Inside an unassuming building in Lagos’ Opebi district, a group of young engineers are hunched over computer screens filled with complex diagrams, simulation models, and verification flows. They are sketching the blueprints that power cars, phones, laptops, and even AI systems around the world.
That building is home to ChipMango, a US-based startup with a bold ambition: to give Africa a foothold in the global semiconductor industry.
Semiconductors, often called the brains of modern electronics, sit inside everything from smartphones and cars to wearable health devices. While chip manufacturing happens in billion-dollar factories, much of the real intellectual value lies in chip design, the architecture that defines a chip’s performance and efficiency. ChipMango doesn’t manufacture chips; it specializes in the design and verification process that comes before production.
From Global Chip Shortage to African Opportunity
ChipMango’s story begins with the global semiconductor shortage between 2020 and 2023, a crisis that exposed how dependent the world had become on a few manufacturing hubs. When the pandemic disrupted supply chains and consumer demand for electronics spiked, automakers like Audi, Volkswagen, and Toyota were forced to slow down or halt production because they couldn’t source enough chips.
The result was a global scramble for design and verification talent. As outsourcing to Asia grew more expensive due to rising labor costs, a new opportunity emerged for cost-efficient regions with strong engineering talent. For ChipMango founders Ola Fadiran and Jovan Andjelich, that opportunity was Africa.
“Everything was going to India,” recalls Fadiran. “We asked ourselves, why can’t we bring this to Africa?”
Founders with Silicon Valley DNA
Fadiran and Andjelich brought complementary expertise to the table. Fadiran had worked in chip design roles at Intel and Boeing, while Andjelich managed chip operations at Google and helped Tesla ramp up production.
In 2021, they began mapping what it would take to build a semiconductor design capability in Nigeria, starting with the country’s existing strengths: bright engineering graduates, a growing tech ecosystem, and a competitive cost base.
By 2022, ChipMango officially launched with a dual mission: design high-quality chips for global clients and train Nigerian engineers to meet international semiconductor standards.
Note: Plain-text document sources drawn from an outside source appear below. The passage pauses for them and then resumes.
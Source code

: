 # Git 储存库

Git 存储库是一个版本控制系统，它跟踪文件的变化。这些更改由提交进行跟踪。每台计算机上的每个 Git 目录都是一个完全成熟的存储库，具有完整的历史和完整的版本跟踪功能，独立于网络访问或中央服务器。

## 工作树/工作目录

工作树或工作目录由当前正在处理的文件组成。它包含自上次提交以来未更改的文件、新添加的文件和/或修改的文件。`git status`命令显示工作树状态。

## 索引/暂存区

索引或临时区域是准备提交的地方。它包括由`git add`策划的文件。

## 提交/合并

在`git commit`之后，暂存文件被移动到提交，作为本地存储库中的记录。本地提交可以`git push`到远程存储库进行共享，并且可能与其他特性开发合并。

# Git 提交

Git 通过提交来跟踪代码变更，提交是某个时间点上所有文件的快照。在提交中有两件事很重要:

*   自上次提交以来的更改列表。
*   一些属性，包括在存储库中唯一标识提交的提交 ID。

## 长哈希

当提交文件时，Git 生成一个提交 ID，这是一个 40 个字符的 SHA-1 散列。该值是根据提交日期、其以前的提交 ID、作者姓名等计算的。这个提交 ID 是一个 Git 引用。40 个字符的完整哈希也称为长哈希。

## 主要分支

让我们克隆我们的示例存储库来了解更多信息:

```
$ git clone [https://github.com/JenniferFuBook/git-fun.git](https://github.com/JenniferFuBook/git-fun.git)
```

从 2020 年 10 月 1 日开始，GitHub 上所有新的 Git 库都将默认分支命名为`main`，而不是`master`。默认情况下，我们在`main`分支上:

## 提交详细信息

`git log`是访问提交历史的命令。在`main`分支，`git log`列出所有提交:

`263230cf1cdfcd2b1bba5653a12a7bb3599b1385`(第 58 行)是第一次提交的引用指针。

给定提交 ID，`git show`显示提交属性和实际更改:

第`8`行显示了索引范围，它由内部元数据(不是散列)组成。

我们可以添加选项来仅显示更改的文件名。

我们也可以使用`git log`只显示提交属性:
By December 2024, it opened its first design center in Lagos, a secure, cloud-enabled facility built to protect client intellectual property (IP) while enabling real-time collaboration with partners abroad.
A Different Kind of African Tech Startup
ChipMango stands apart from the fintech boom that has dominated Africa’s startup scene.
“We’re not trying to bank the unbanked,” says Fadiran. “We’re trying to create a talent hub that will put Africa right in the AI race.”
The company operates a dual-engine model:
- Talent Development: ChipMango trains local engineers in chip design through partnerships with Nigerian universities including University of Lagos, Obafemi Awolowo University, and Miva Open University. The curriculum blends classroom learning with real-world design projects for global clients.
- Design and Verification: Engineers in the Lagos Design Center perform chip architecture, simulation, and verification to ensure designs function perfectly before they’re sent for fabrication.
During a visit to the center, engineers were seen designing chips for medical devices like ECG machines, running simulations, and analyzing client IP to create new custom architectures.
Building Trust in Global Semiconductor Outsourcing
“Companies are very protective about their IP,” explains Agnes Mukiya, ChipMango’s Head of Operations. “It’s their secret sauce. So this kind of work needs to happen in a controlled environment with high-speed connectivity. Our Lagos center gives clients the confidence that their designs are safe.”
ChipMango competes with major chip design outsourcing firms like HCL Tech, TATA ELXSI, and FTD Infocom Pvt Limited, which dominate India’s semiconductor design ecosystem. While those firms benefit from decades of accumulated experience, they are also costlier and less agile.
ChipMango’s strategy is to stay lean, leveraging cloud-based collaboration to cut chip design costs by up to 80%, a key differentiator in a $681 billion global semiconductor market.
Africa’s Place in the Semiconductor Value Chain
Beyond outsourcing, ChipMango aims to position Nigeria, and eventually Africa, within the global semiconductor value chain, a space the continent has long been absent from.
The company also envisions using its design capabilities to solve local challenges. For instance, future African-designed chips could be optimized for energy efficiency in environments with frequent power outages.
ChipMango currently reports around $200,000 in annual recurring revenue (ARR) and is raising a $1 million pre-seed round to expand its Lagos operations to a full capacity of 90 engineers.
The Future of Chip Design in Africa
The billion-dollar fabrication plants that physically manufacture chips may still be distant for Africa. But the crucial first step, chip design, is already happening in a quiet office in Lagos.
By building technical expertise and proving that complex semiconductor design can be done in Nigeria, ChipMango is ensuring that when chip manufacturing eventually reaches the continent, Africa will already have the brains behind the hardware.